Dr. Johnson, it should be said, cared not for the metaphysicals; his poetic conservatism and political royalism predisposed him to the Cavaliers, but this is a position that has not been commonly held for a very long time. For the literary modernists of the early 20th-century, the Cavaliers seemed naïve, sentimental, simple, pastoral; poet T.S. Eliot in his 1922 essay on the metaphysicals argued that “civilization comprehends great variety and complexity… The poet must become more and more comprehensive, more allusive, more indirect, in order to force, to dislocate if necessary, language into his meaning.” For Eliot and others like him, the metaphysicals with their ingenious and sophisticated rhetoric, their complexity and abstraction, were a model to be emulated, and the Cavaliers, well, not so much.

The result is that the Cavaliers have seen a critical eclipse over the course of the last 10 decades. The metaphysicals dwelled amongst the stars, but the Cavaliers were content to muck in the dirt, and perhaps to dwell upon the beauty of the rosebuds while they were there. The ideology of the Cavalier was seen as hopelessly archaic when confronting the complexity of modernity. Not for nothing, the Cavaliers—and their royalist political program—are associated with Maypoles and Mummer parades, feast-days and carnival, and all the rest of the lackadaisical accoutrement conflated with a Merry Old England swept aside by Puritanism and modern capitalism.

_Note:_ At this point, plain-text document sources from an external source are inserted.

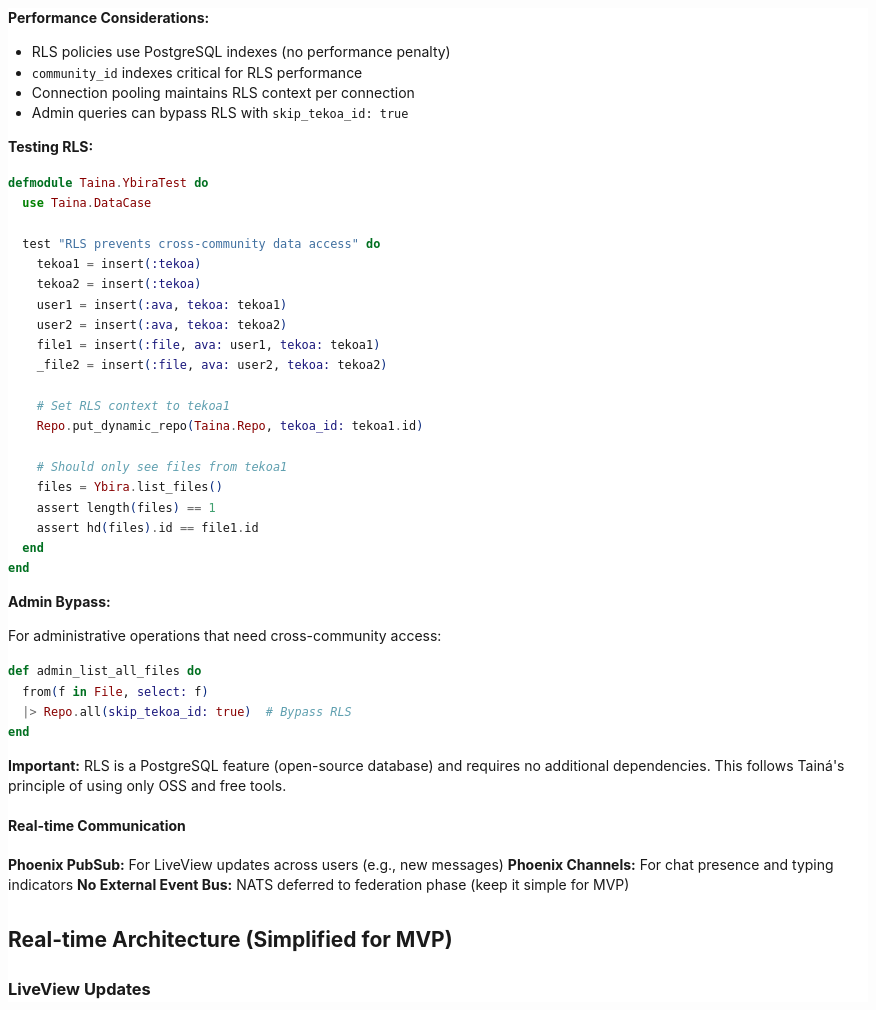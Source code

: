 **Performance Considerations:**

- RLS policies use PostgreSQL indexes (no performance penalty)
- `community_id` indexes critical for RLS performance
- Connection pooling maintains RLS context per connection
- Admin queries can bypass RLS with `skip_tekoa_id: true`

**Testing RLS:**

```elixir
defmodule Taina.YbiraTest do
  use Taina.DataCase

  test "RLS prevents cross-community data access" do
    tekoa1 = insert(:tekoa)
    tekoa2 = insert(:tekoa)
    user1 = insert(:ava, tekoa: tekoa1)
    user2 = insert(:ava, tekoa: tekoa2)
    file1 = insert(:file, ava: user1, tekoa: tekoa1)
    _file2 = insert(:file, ava: user2, tekoa: tekoa2)

    # Set RLS context to tekoa1
    Repo.put_dynamic_repo(Taina.Repo, tekoa_id: tekoa1.id)

    # Should only see files from tekoa1
    files = Ybira.list_files()
    assert length(files) == 1
    assert hd(files).id == file1.id
  end
end
```

**Admin Bypass:**

For administrative operations that need cross-community access:

```elixir
def admin_list_all_files do
  from(f in File, select: f)
  |> Repo.all(skip_tekoa_id: true)  # Bypass RLS
end
```

**Important:** RLS is a PostgreSQL feature (open-source database) and requires no additional dependencies. This follows Tainá's principle of using only OSS and free tools.

#### Real-time Communication

**Phoenix PubSub:** For LiveView updates across users (e.g., new messages)
**Phoenix Channels:** For chat presence and typing indicators
**No External Event Bus:** NATS deferred to federation phase (keep it simple for MVP)

## Real-time Architecture (Simplified for MVP)

### LiveView Updates
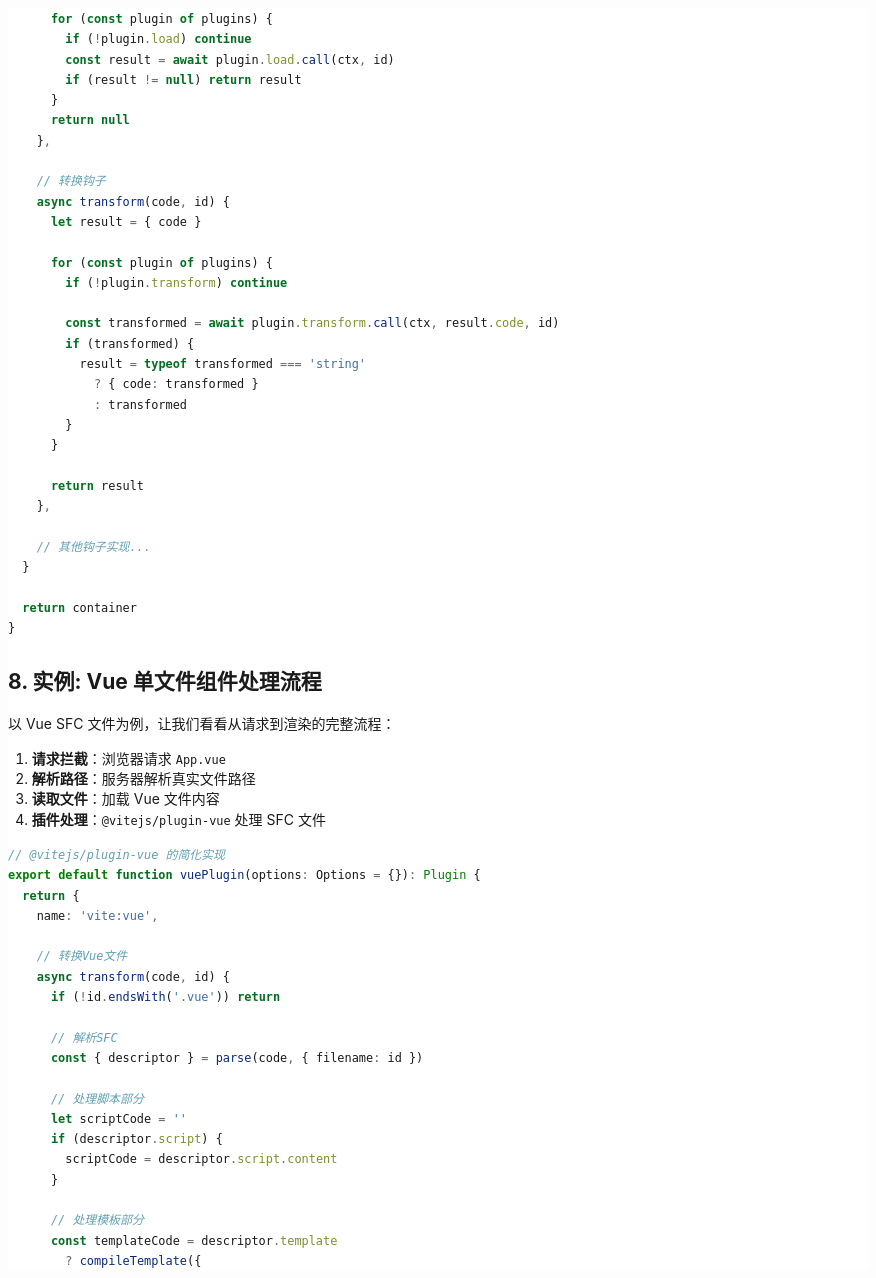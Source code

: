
 ```typescript
      for (const plugin of plugins) {
        if (!plugin.load) continue
        const result = await plugin.load.call(ctx, id)
        if (result != null) return result
      }
      return null
    },
    
    // 转换钩子
    async transform(code, id) {
      let result = { code }
      
      for (const plugin of plugins) {
        if (!plugin.transform) continue
        
        const transformed = await plugin.transform.call(ctx, result.code, id)
        if (transformed) {
          result = typeof transformed === 'string'
            ? { code: transformed }
            : transformed
        }
      }
      
      return result
    },
    
    // 其他钩子实现...
  }
  
  return container
}
```

## 8. 实例: Vue 单文件组件处理流程

以 Vue SFC 文件为例，让我们看看从请求到渲染的完整流程：

1. **请求拦截**：浏览器请求 `App.vue`
2. **解析路径**：服务器解析真实文件路径
3. **读取文件**：加载 Vue 文件内容
4. **插件处理**：`@vitejs/plugin-vue` 处理 SFC 文件

```typescript
// @vitejs/plugin-vue 的简化实现
export default function vuePlugin(options: Options = {}): Plugin {
  return {
    name: 'vite:vue',
    
    // 转换Vue文件
    async transform(code, id) {
      if (!id.endsWith('.vue')) return
      
      // 解析SFC
      const { descriptor } = parse(code, { filename: id })
      
      // 处理脚本部分
      let scriptCode = ''
      if (descriptor.script) {
        scriptCode = descriptor.script.content
      }
      
      // 处理模板部分
      const templateCode = descriptor.template 
        ? compileTemplate({ 
```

The Cavalier is thus a figure of naïve romanticism, Stubbs writing of how “Everyone can picture him…with his lovelocks, his broad hat, his mantle and bucket-topped boots, the basked handled rapier at his side, a buskin covering his satin doublet.” It’s true that the Cavaliers were often aristocratic (though not always), often royalist (though some like Marvell equivocated with chameleon-like urgency depending on politics), and that their verse could be plain-spoken and conservative (though deceptively so).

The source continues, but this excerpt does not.